Note: names have been omitted/changed to protect patient and staff privacy.
After noticing the warning signs of severe depression, I became a part of Pennsylvania’s archaic and paternalistic mental health system. I signed what is affectionately referred to by patients as a 201 form, surrendering myself voluntarily to be cared for by mental health professionals in an inpatient setting. I started at a Crisis Response Center (CRC), a triage and intake facility for individuals suffering from severe mental health issues. At the CRC, I met an individual struggling from addiction and a broken life, desperate for help. I also met an elderly woman, clearly in pain and angry that her graham crackers were broken. After hours in an uncomfortable waiting room, I was transferred by ambulance, in a heavily medicated and confused state, to a sprawling psychiatric hospital far from where I lived.
Upon arriving, I was held in yet another CRC, evaluated by a triage team, and assigned to a ward. I was thoroughly searched, and surrendered my belt, my shoes, my phone, and my freedom. A friendly but cautious “mental health technician” escorted me up to my new home. My belongings were again searched and inventoried, and I was subject to a cursory physical examination by a physician’s assistant. The charge nurse informed me of the rules of the facility, showed me to my room, and gave me a chance to decompress. I was running on fumes.
Being a pre-med student, I immediately framed this as an opportunity to learn, focusing on evaluating the facility and its ailments instead of my own.
Over the course of a week, I got to know my fellow patients, including the good and bad, and the ugly. I was introduced to the “repeat offender” who hoarded food in her room to share with other patients, the schizophrenic with experience working for the UN who claimed to hold multiple PhDs, and the Guatemalan who in broken English reported receiving phone calls threatening her family. There was the ex-con with a hardened exterior and a warm heart, the heavily tattooed patient who was always there for me, and the quiet homeless man with an incredibly poetic (but quiet) voice. We came from different worlds, but had one thing in common – we were all in pain.
I also got to know the hospital’s staff. Dr. S was the psychiatrist in charge of my treatment team, and frequently told me that I should consider a career other than medicine. There was the med student, proudly donning his white coat, shepherding patients to and from consultations. There was the “tech” with wisdom and warmth far beyond that of anyone else in the hospital. We were introduced to a variety of therapists, social workers, activity coordinators, phlebotomists, finance professionals, and nurses. Some were kinder than others. Some spoke to us in that “sing-songy” preschool teacher’s voice, others addressed us as adults.
My experience was both unique and stereotypical. I was in a locked ward, on suicide watch, and spent most of my time either pacing the halls or staring into space in the day room. I held my general chemistry textbook close to my chest like the security blanket it was, clutching any last vestiges of the outside world. I was given 30-60 minutes a day in the yard, where I played hoops or read my book with the elderly Russian who never spoke.

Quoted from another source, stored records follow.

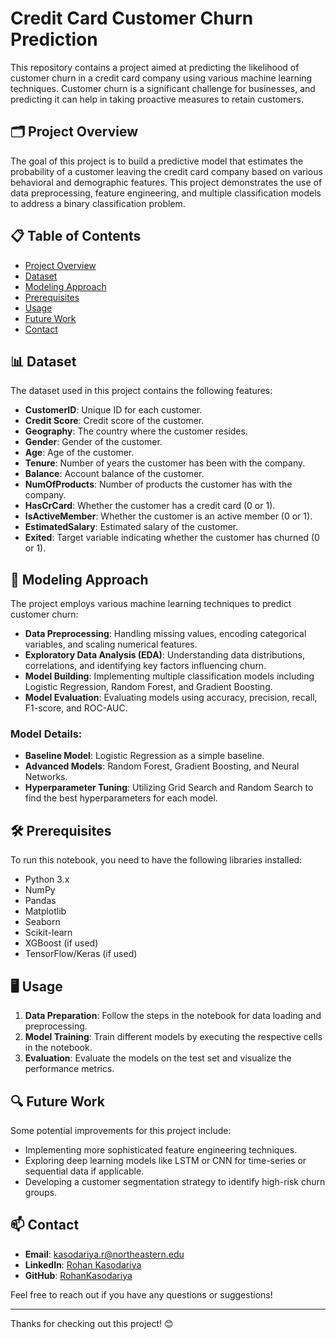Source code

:# Credit Card Customer Churn Prediction

This repository contains a project aimed at predicting the likelihood of customer churn in a credit card company using various machine learning techniques. Customer churn is a significant challenge for businesses, and predicting it can help in taking proactive measures to retain customers.

## 🗂 Project Overview

The goal of this project is to build a predictive model that estimates the probability of a customer leaving the credit card company based on various behavioral and demographic features. This project demonstrates the use of data preprocessing, feature engineering, and multiple classification models to address a binary classification problem.

## 📋 Table of Contents
- [Project Overview](#-project-overview)
- [Dataset](#-dataset)
- [Modeling Approach](#-modeling-approach)
- [Prerequisites](#-prerequisites)
- [Usage](#-usage)
- [Future Work](#-future-work)
- [Contact](#-ontact)

## 📊 Dataset

The dataset used in this project contains the following features:
- **CustomerID**: Unique ID for each customer.
- **Credit Score**: Credit score of the customer.
- **Geography**: The country where the customer resides.
- **Gender**: Gender of the customer.
- **Age**: Age of the customer.
- **Tenure**: Number of years the customer has been with the company.
- **Balance**: Account balance of the customer.
- **NumOfProducts**: Number of products the customer has with the company.
- **HasCrCard**: Whether the customer has a credit card (0 or 1).
- **IsActiveMember**: Whether the customer is an active member (0 or 1).
- **EstimatedSalary**: Estimated salary of the customer.
- **Exited**: Target variable indicating whether the customer has churned (0 or 1).

## 🧠 Modeling Approach

The project employs various machine learning techniques to predict customer churn:
- **Data Preprocessing**: Handling missing values, encoding categorical variables, and scaling numerical features.
- **Exploratory Data Analysis (EDA)**: Understanding data distributions, correlations, and identifying key factors influencing churn.
- **Model Building**: Implementing multiple classification models including Logistic Regression, Random Forest, and Gradient Boosting.
- **Model Evaluation**: Evaluating models using accuracy, precision, recall, F1-score, and ROC-AUC.

### Model Details:
- **Baseline Model**: Logistic Regression as a simple baseline.
- **Advanced Models**: Random Forest, Gradient Boosting, and Neural Networks.
- **Hyperparameter Tuning**: Utilizing Grid Search and Random Search to find the best hyperparameters for each model.

## 🛠 Prerequisites

To run this notebook, you need to have the following libraries installed:
- Python 3.x
- NumPy
- Pandas
- Matplotlib
- Seaborn
- Scikit-learn
- XGBoost (if used)
- TensorFlow/Keras (if used)


## 🖥 Usage

1. **Data Preparation**: Follow the steps in the notebook for data loading and preprocessing.
2. **Model Training**: Train different models by executing the respective cells in the notebook.
3. **Evaluation**: Evaluate the models on the test set and visualize the performance metrics.

## 🔍 Future Work

Some potential improvements for this project include:
- Implementing more sophisticated feature engineering techniques.
- Exploring deep learning models like LSTM or CNN for time-series or sequential data if applicable.
- Developing a customer segmentation strategy to identify high-risk churn groups.

## 📫 Contact

- **Email**: [kasodariya.r@northeastern.edu](mailto:kasodariya.r@northeastern.edu)
- **LinkedIn**: [Rohan Kasodariya](https://www.linkedin.com/in/rohankasodariya/)
- **GitHub**: [RohanKasodariya](https://github.com/RohanKasodariya)

Feel free to reach out if you have any questions or suggestions!

---

Thanks for checking out this project! 😊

It took me a few hours after I was admitted to truly understand where I was, and when it settled in the tears arrived. I pleaded with my parents on the phone, with Dr. S. and with anyone who would listen to let me out. I didn’t think I belonged in such a restrictive environment, and figured it was a waste of time to be in such a dull setting.
On my second-to-last day in the facility, I was given the opportunity, with a group of other patients, to eat lunch in the staff cafeteria. This was a welcome respite from the under-seasoned and over-fried food served to us for breakfast, lunch, and dinner. After getting my cheesesteak, salad, and pie, a feast fit for a king, waiting to be herded to our secluded dining area, I was asked by a higher up if I was an employee or family member waiting to pay. I responded, “No, I’m an inmate”, which caused the color to drain from her face. I needed to be the class clown, and found humor to be one of the few tools that brought patients and staff together, something that gave a human touch to this experience. At lunch, I met one of my peers in recovery who now worked at the hospital as its activities coordinator. This gentleman was one of the only staff members who spoke to us like we were adults, shared his personal experience with depression, anxiety, and addiction, and gave us valuable lessons on how to take our recovery into our own hands.
As I reflect on my experience, I see the value of it. I was desperately seeking a reset button, a safe environment, and recovery, and despite the many grievances I had with the facility and its policies, I learned a tremendous amount about myself and others. We all had something in common, despite a wide socioeconomic spectrum separating us.
I would not have been able to survive this experience without the support of my parents and dear friends who called and came to visit me. I treasured those 60 minutes granted to us every other day for in-person visits, and gained a new appreciation for how lucky I was to have such a strong support system.
I left the hospital similar to how I arrived. Early in the morning, somewhat confused about where to go next, with two bus tokens and a paper bag full of my belongings in my hands. But I also left with a new lease on life, an appreciation for unrestricted time outdoors, and gratitude towards those that helped me along the way.
While much of the work in my recovery remains to be accomplished, I gained some valuable tools from my experience. I now recognize the importance of unplugging, the joy that can come from being outside, and the importance of smiling. I will be forever grateful for this life-changing but difficult experience.